# Exercise data

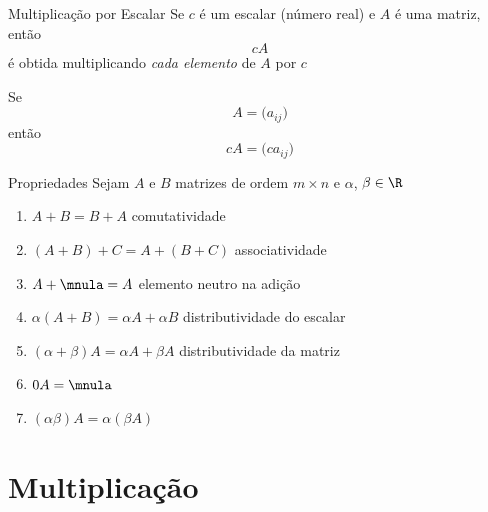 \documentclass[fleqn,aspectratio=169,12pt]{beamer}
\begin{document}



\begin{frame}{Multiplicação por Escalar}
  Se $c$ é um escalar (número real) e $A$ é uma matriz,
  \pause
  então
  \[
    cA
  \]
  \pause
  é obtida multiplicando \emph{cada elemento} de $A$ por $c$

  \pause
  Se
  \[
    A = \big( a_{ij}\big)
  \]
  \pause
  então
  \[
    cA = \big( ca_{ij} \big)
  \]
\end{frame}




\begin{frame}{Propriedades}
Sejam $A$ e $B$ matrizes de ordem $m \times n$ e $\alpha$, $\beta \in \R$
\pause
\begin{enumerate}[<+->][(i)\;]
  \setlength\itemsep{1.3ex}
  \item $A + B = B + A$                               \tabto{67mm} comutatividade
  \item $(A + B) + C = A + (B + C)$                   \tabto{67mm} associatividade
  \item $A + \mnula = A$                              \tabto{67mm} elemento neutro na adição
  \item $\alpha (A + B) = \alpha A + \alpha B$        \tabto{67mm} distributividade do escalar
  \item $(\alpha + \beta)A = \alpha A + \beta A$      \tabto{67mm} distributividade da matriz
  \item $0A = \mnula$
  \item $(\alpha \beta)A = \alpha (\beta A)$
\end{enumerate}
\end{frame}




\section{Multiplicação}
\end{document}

# Exercise brief
Set down all of the entries precisely and keep the pictures out of the copy.

# Response for this exercise
 \documentclass[fleqn,aspectratio=169,12pt]{beamer}
\begin{document}



\begin{frame}{Multiplicação por Escalar}
  Se $c$ é um escalar (número real) e $A$ é uma matriz,
  \pause
  então
  \[
    cA
  \]
  \pause
  é obtida multiplicando \emph{cada elemento} de $A$ por $c$

  \pause
  Se
  \[
    A = \big( a_{ij}\big)
  \]
  \pause
  então
  \[
    cA = \big( ca_{ij} \big)
  \]
\end{frame}




\begin{frame}{Propriedades}
Sejam $A$ e $B$ matrizes de ordem $m \times n$ e $\alpha$, $\beta \in \R$
\pause
\begin{enumerate}[<+->][(i)\;]
  \setlength\itemsep{1.3ex}
  \item $A + B = B + A$                               \tabto{67mm} comutatividade
  \item $(A + B) + C = A + (B + C)$                   \tabto{67mm} associatividade
  \item $A + \mnula = A$                              \tabto{67mm} elemento neutro na adição
  \item $\alpha (A + B) = \alpha A + \alpha B$        \tabto{67mm} distributividade do escalar
  \item $(\alpha + \beta)A = \alpha A + \beta A$      \tabto{67mm} distributividade da matriz
  \item $0A = \mnula$
  \item $(\alpha \beta)A = \alpha (\beta A)$
\end{enumerate}
\end{frame}




\section{Multiplicação}
\end{document}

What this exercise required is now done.